Updated 11-30-2014 – now includes my notes on the follow-up, the RØDE iXY Lightning.
Several gadgets over the years have come along offering recording opportunities with the iPhone – the Blue Mikey, the Apogee iRig and even an entry from Tascam. But it wasn’t until the RØDE iXY made its debut that I sincerely considered an iPhone as a serious tool for audio drama field recording.
What interested me most about the iXY is using it for stealth sound design – capturing bustling city streets, subways, weird sounds by machines, ocean ambiences, etc. while not drawing attention to myself… “Gee, it’s just another sucker with his eyes fixed on his iDevice!”
Does the iXY fulfill its promise – a compact, portable, ‘just works’ solution for field recording in your pocket? Read on.
A History of Mac Hate
Here’s the big disclosure: I am an unrepentant Mac-hater. Does anyone remember anythingbutipod.com? Yeah, probably not. I have been a PC-guy since the first IBM Aptiva my mom bought the family in 1998 (or thereabouts). I have only ever owned MP3 players that you could plug in via USB and drag/drop files, and when I finally had my arm twisted enough to buy a Smartphone, it was an Android device. Something about living off-grid makes you skeptical of devices that everyone considers the ‘best.’
So, for me to be seriously talking about ditching my Android for an iPhone just to use the iXY, that is a big deal.
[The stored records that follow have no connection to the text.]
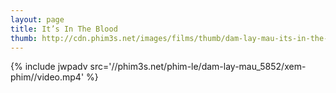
 ```yaml
---
layout: page
title: It’s In The Blood
thumb: http://cdn.phim3s.net/images/films/thumb/dam-lay-mau-its-in-the-blood-2012.jpg
---
```

{% include jwpadv src='//phim3s.net/phim-le/dam-lay-mau_5852/xem-phim//video.mp4' %}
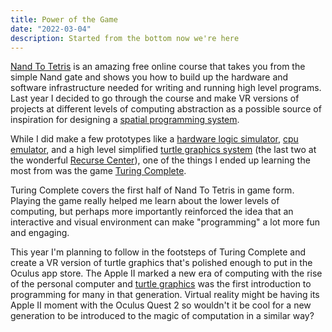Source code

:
```yaml
---
title: Power of the Game
date: "2022-03-04"
description: Started from the bottom now we're here
---
```


[Nand To Tetris](https://www.nand2tetris.org/) is an amazing free online course that takes you from the simple Nand gate and shows you how to build up the hardware and software infrastructure needed for writing and running high level programs. Last year I decided to go through the course and make VR versions of projects at different levels of computing abstraction as a possible source of inspiration for designing a [spatial programming system](../turtles-all-the-way/).

While I did make a few prototypes like a [hardware logic simulator](https://github.com/ih/GatesVRE), [cpu emulator](https://github.com/ih/CPUEmulatorVR), and a high level simplified [turtle graphics system](https://github.com/ih/TurtleVR) (the last two at the wonderful [Recurse Center](https://www.recurse.com)), one of the things I ended up learning the most from was the game [Turing Complete](https://turingcomplete.game/).

Turing Complete covers the first half of Nand To Tetris in game form. Playing the game really helped me learn about the lower levels of computing, but perhaps more importantly reinforced the idea that an interactive and visual environment can make "programming" a lot more fun and engaging. 

This year I'm planning to follow in the footsteps of Turing Complete and create a VR version of turtle graphics that's polished enough to put in the Oculus app store. The Apple II marked a new era of computing with the rise of the personal computer and [turtle graphics](https://en.wikipedia.org/wiki/Turtle_graphics) was the first introduction to programming for many in that generation. Virtual reality might be having its Apple II moment with the Oculus Quest 2 so wouldn't it be cool for a new generation to be introduced to the magic of computation in a similar way?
Yet, that is exactly where I’m at after test-driving the iXY for a couple weeks.
Update – I have in fact converted from Android devices to iPhone, my current rig is an iPhone 5s with the iXY Lightning. Yes, they finally won me over!
Why iXY it to Begin With
Why is the RØDE iXY so exciting? Well, starting in 2012 I made a pledge to carry a field recorder with me at all times. When you’re serious about sound effects, you just never know what you’re going to miss if you’re out in the world and don’t have a way to capture something cool you hear.
I’ve held pretty good to my pledge, though of course the occasions I’ve forgotten to carry a recorder, I’ve missed some awesome sound gathering opportunities. Like what? Like – being at a bonfire out in the woods and then having a bunch of fireworks being shot off impromptu (can you say fill-in for rockets?). Like – being at another bonfire which kinda sorta maybe got a little out of control, and needed someone to fire up a a tractor and come dump gravel on it. Try creating that sound in post (and in case you’re wondering – Fred, what kind of frigging parties do you go to? Well, this is how we roll in the woods of Maine).
Anyways, carrying a field recorder with me at all times requires remembering it, keeping batteries in it, etc. I don’t need to repeat a previous reviews ad nauseum, but as I’ve written I’m in love with my Sony PCM-M10. But while the Sony is an extra thing to carry around with me, I carry my Smartphone (pretty much) everywhere. Doesn’t it just make sense to record great sound on a Smartphone?
Unfortunately, ‘great sound’ and ‘smartphone’ are generally antithetical phrases. To get great sound, you need three things: 1) good mic capsules (which, of course, cell phones don’t have), 2) ability to provide enough ‘gain’ to those mic capsules so that they can record an accurate representation of the original waveform, 3) quality Analog to Digital (A/D) conversion so that the fidelity of the source sound is preserved when it is saved to a digital format (which is why if you plug a good mic into the 1/8″ jack into your cellphone it will sound like shit). Smartphones have great software on them that let you do a lot of things, but record quality sounds is not one of them.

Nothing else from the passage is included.